Eigentliches Ziel war Museo de las Salinas del Carmen, das Salzmuseum. Dieses liegt im Osten der Insel südlich der Hauptstadt Puerto del Rosario. Man kann das Museum gar nicht verfehlen, wenn man die FV-2 von Puerto del Rosario Richtung Süden fährt bzw. von Süden kommend Richtung Inselhauptstadt.

Parkplätze gibt es ausreichend.

Adresse:

Barrio las Salinas, 2,

35610 Antigua

Las Palmas, Spanien

Öffnungszeiten: Montag bis Sonntag: 09:30 bis 17:30 Uhr
Eintrittspreis:

6 €

11,50 € als Kombiticket mit Museo de Queso &  Museo de Molina

Das Museum selbst hat mehrere Ausstellungen. Eine davon wechselt regelmäßig. Bei uns war zeitgenössische Kunst zu sehen, was mich nicht wirklich begeistert hatte. Viel interessanter war die Dauerausstellung, welche, wie man vermuten kann, sich um die Salzherstellung und das Leben der Arbeiter drehte.
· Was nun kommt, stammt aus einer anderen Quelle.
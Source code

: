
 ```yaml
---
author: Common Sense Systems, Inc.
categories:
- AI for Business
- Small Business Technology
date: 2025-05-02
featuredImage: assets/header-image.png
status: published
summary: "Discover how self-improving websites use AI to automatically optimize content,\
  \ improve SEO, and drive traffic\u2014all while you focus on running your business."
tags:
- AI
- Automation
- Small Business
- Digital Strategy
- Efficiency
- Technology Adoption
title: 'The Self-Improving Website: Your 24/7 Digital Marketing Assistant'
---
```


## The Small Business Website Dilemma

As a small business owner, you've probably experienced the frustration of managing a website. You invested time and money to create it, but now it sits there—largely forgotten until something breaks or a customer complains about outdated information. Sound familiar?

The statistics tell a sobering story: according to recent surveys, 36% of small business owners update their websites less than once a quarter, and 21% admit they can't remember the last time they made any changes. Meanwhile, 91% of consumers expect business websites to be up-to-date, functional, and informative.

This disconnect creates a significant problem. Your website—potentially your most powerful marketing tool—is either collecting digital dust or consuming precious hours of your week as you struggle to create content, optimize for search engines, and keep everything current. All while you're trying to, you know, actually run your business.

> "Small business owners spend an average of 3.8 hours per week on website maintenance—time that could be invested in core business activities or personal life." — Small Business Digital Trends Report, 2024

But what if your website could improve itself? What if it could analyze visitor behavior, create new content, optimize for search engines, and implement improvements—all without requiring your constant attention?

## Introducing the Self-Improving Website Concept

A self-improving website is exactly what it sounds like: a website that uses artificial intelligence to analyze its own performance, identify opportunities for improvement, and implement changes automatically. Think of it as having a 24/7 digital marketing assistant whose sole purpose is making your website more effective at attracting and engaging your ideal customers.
Begeistert war ich von dem Video, welches man sich anschauen konnte. Dieses wurde nicht nur einfach auf eine Wand projiziert, nein, die Wand hatte verschiedene Elemente die teilweise angestrahlt wurden und somit plastische Effekte erzeugte. So waren in Bilderrahmen Fotos und Animationen zu sehen.

Video im Museum

Video im Museum

Der Mann rechts im Bild war ein Handwerker, der gerade eine Lampe austauschen musste. 🙂

Im Außenbereich kann man dann sehen, wie hier noch auf traditionelle Weise Salz gewonnen wird. Allerdings wird nicht nur einfach Mehrwasser in die Becken gepumpt, sondern durch die Beschaffenheit an der Küste wird die überspritzende Gischt aufgefangen und über mehrere Vorbecken aufkonzentriert, bis die Sole dann in kleinen Becken sammelt und letztendlich das Salt kristallisiert. Da man nur die Gischt nimmt, heißt dieses Salz auch Schaumsalz und kann natürlich im Museumsshop erworben werden.

Gischt

Die hier sichtbare Gischt in der Mitte des Bildes wird aufgefangen, gesammelt und dann aufkonzentriert.
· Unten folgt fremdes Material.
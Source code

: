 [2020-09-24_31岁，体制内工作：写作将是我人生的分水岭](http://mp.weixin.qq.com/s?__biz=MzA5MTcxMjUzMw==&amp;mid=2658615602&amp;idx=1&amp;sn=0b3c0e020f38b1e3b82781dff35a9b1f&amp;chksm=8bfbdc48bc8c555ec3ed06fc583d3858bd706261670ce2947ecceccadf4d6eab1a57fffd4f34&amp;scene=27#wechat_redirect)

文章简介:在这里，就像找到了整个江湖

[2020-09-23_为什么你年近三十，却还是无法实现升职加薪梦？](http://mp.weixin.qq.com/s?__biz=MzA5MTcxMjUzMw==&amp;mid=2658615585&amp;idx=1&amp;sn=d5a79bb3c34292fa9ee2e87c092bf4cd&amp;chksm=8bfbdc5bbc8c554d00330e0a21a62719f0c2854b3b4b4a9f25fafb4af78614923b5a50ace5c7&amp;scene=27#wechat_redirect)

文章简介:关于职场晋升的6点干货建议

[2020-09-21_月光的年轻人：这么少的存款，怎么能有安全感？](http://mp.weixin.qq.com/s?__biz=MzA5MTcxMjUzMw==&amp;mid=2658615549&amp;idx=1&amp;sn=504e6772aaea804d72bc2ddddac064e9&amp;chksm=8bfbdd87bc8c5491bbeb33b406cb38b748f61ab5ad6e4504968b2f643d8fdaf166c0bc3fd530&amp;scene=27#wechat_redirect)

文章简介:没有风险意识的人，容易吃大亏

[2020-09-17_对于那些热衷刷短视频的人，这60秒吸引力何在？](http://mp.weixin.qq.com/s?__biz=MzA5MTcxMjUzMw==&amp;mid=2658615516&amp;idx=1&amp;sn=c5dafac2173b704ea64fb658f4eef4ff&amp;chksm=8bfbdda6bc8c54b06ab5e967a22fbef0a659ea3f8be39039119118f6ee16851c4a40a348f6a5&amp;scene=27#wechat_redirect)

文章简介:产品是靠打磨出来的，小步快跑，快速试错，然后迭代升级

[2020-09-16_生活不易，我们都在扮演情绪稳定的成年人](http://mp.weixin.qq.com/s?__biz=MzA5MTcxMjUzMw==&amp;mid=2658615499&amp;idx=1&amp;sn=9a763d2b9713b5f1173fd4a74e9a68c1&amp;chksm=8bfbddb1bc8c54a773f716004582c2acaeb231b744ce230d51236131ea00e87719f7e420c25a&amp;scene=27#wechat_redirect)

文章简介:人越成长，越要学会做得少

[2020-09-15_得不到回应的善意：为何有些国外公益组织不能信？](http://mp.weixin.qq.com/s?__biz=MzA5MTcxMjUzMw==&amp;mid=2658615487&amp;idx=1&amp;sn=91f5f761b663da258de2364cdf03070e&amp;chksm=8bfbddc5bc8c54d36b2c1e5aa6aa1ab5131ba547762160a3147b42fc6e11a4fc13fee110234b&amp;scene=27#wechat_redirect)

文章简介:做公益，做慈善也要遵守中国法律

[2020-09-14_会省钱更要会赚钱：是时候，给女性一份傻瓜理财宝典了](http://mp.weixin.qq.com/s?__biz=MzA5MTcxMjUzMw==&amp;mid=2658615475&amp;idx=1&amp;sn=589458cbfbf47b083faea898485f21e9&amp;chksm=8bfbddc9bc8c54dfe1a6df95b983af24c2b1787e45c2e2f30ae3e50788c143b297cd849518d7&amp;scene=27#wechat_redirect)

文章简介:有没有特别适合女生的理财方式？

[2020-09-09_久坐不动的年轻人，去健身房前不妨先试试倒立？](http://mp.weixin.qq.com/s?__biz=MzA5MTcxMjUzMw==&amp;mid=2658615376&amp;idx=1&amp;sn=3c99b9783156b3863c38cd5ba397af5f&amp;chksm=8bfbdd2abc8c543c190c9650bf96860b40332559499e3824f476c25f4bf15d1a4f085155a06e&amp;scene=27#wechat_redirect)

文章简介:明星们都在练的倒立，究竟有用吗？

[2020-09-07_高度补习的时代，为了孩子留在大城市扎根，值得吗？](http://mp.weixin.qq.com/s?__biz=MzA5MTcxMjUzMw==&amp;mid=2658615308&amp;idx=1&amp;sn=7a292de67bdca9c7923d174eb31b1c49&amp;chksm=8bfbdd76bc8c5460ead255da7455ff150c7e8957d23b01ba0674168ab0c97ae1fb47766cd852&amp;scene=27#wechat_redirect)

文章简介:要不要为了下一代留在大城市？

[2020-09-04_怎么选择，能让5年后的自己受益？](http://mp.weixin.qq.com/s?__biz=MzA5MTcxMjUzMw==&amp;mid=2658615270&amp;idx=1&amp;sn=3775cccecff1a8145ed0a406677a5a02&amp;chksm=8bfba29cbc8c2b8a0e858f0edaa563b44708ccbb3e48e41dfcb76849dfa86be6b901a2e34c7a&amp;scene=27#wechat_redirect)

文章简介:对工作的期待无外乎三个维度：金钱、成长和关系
Die Saline wird auch restauriert, so dass sie irgendwann wieder ihre volle Kapazität ausschöpfen kann.

Hier kann man die Verdunstungsbecken sehen, in denen das Salz auskristallisiert und geerntet wird. Die weißen Häufchen weiter hinten sind Salz.

 

Des weiteren befindet sich auf dem Gelände auch noch ein Skelett eines Finnwalweibchens, welches im April auf der Insel strandete und verendete.
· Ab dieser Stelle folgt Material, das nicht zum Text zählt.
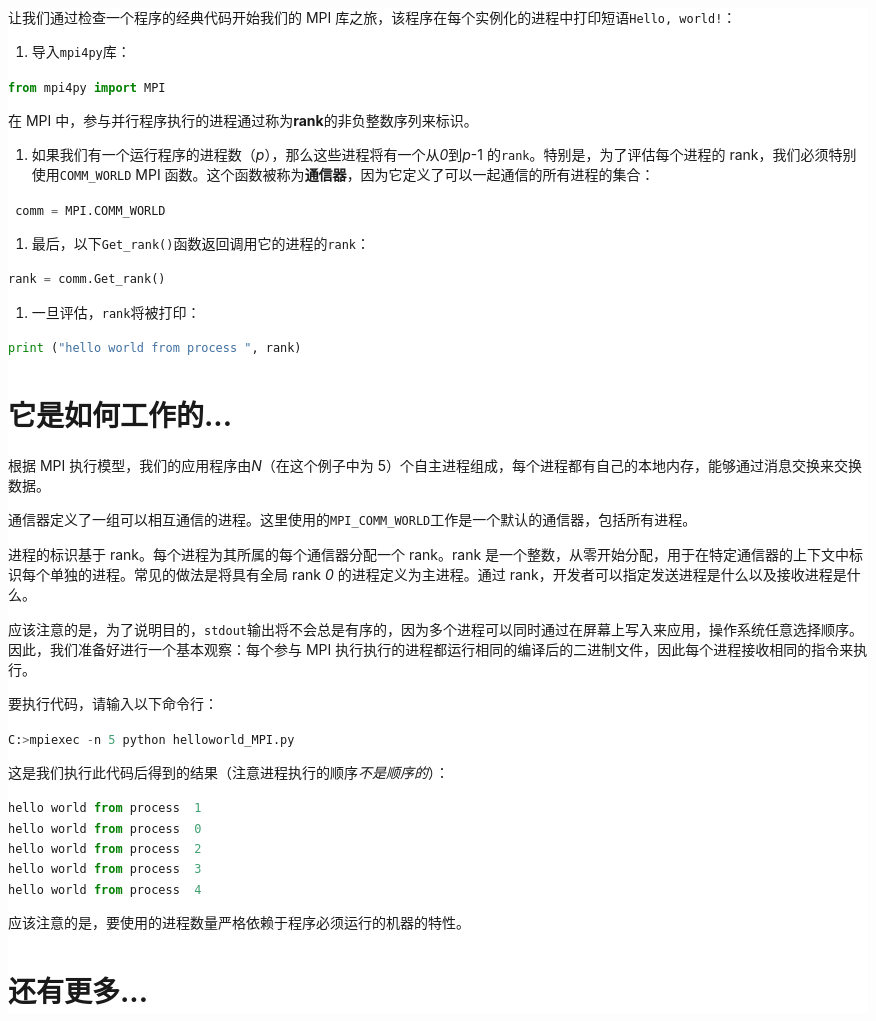 让我们通过检查一个程序的经典代码开始我们的 MPI 库之旅，该程序在每个实例化的进程中打印短语`Hello, world!`：

1.  导入`mpi4py`库：

```py
from mpi4py import MPI 
```

在 MPI 中，参与并行程序执行的进程通过称为**rank**的非负整数序列来标识。

1.  如果我们有一个运行程序的进程数（*p*），那么这些进程将有一个从*0*到*p*-1 的`rank`。特别是，为了评估每个进程的 rank，我们必须特别使用`COMM_WORLD` MPI 函数。这个函数被称为**通信器**，因为它定义了可以一起通信的所有进程的集合：

```py
 comm = MPI.COMM_WORLD 
```

1.  最后，以下`Get_rank()`函数返回调用它的进程的`rank`：

```py
rank = comm.Get_rank() 
```

1.  一旦评估，`rank`将被打印：

```py
print ("hello world from process ", rank)  
```

# 它是如何工作的...

根据 MPI 执行模型，我们的应用程序由*N*（在这个例子中为 5）个自主进程组成，每个进程都有自己的本地内存，能够通过消息交换来交换数据。

通信器定义了一组可以相互通信的进程。这里使用的`MPI_COMM_WORLD`工作是一个默认的通信器，包括所有进程。

进程的标识基于 rank。每个进程为其所属的每个通信器分配一个 rank。rank 是一个整数，从零开始分配，用于在特定通信器的上下文中标识每个单独的进程。常见的做法是将具有全局 rank *0* 的进程定义为主进程。通过 rank，开发者可以指定发送进程是什么以及接收进程是什么。

应该注意的是，为了说明目的，`stdout`输出将不会总是有序的，因为多个进程可以同时通过在屏幕上写入来应用，操作系统任意选择顺序。因此，我们准备好进行一个基本观察：每个参与 MPI 执行执行的进程都运行相同的编译后的二进制文件，因此每个进程接收相同的指令来执行。

要执行代码，请输入以下命令行：

```py
C:>mpiexec -n 5 python helloworld_MPI.py 
```

这是我们执行此代码后得到的结果（注意进程执行的顺序*不是顺序的*）：

```py
hello world from process  1 
hello world from process  0 
hello world from process  2 
hello world from process  3
hello world from process  4
```

应该注意的是，要使用的进程数量严格依赖于程序必须运行的机器的特性。

# 还有更多...
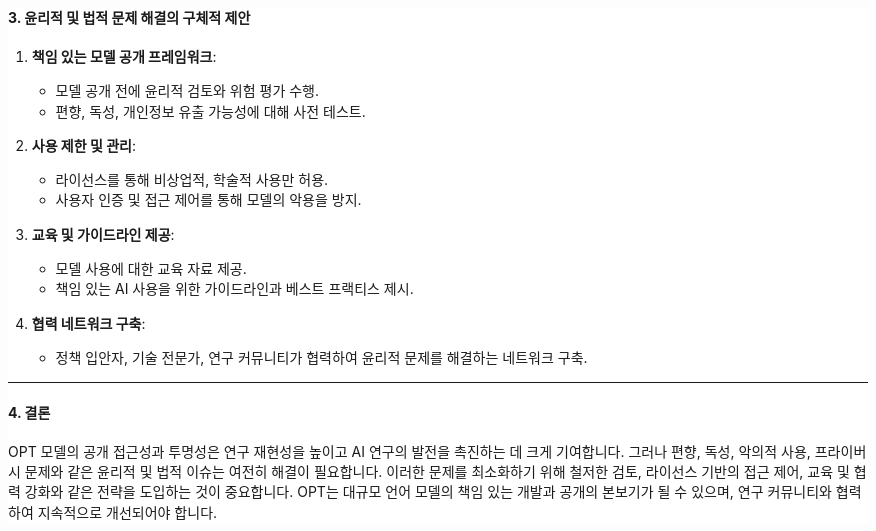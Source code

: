 #### 3. 윤리적 및 법적 문제 해결의 구체적 제안

1. **책임 있는 모델 공개 프레임워크**:
   - 모델 공개 전에 윤리적 검토와 위험 평가 수행.
   - 편향, 독성, 개인정보 유출 가능성에 대해 사전 테스트.

2. **사용 제한 및 관리**:
   - 라이선스를 통해 비상업적, 학술적 사용만 허용.
   - 사용자 인증 및 접근 제어를 통해 모델의 악용을 방지.

3. **교육 및 가이드라인 제공**:
   - 모델 사용에 대한 교육 자료 제공.
   - 책임 있는 AI 사용을 위한 가이드라인과 베스트 프랙티스 제시.

4. **협력 네트워크 구축**:
   - 정책 입안자, 기술 전문가, 연구 커뮤니티가 협력하여 윤리적 문제를 해결하는 네트워크 구축.

---

#### 4. 결론

OPT 모델의 공개 접근성과 투명성은 연구 재현성을 높이고 AI 연구의 발전을 촉진하는 데 크게 기여합니다. 그러나 편향, 독성, 악의적 사용, 프라이버시 문제와 같은 윤리적 및 법적 이슈는 여전히 해결이 필요합니다. 이러한 문제를 최소화하기 위해 철저한 검토, 라이선스 기반의 접근 제어, 교육 및 협력 강화와 같은 전략을 도입하는 것이 중요합니다. OPT는 대규모 언어 모델의 책임 있는 개발과 공개의 본보기가 될 수 있으며, 연구 커뮤니티와 협력하여 지속적으로 개선되어야 합니다.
Das Finnwalskelett bei den Salinen

Der Kopf und Rumpf des Finnwals

 

Aus meiner Sicht sind die Salines de las Carmen auf jeden Fall einen Besuch wert. Das Salz ist auch ein nettes Geschenk für Freunde und Familie zu Hause.

 

Das soll es erst  einmal gewesen sein. Demnächst wieder mehr.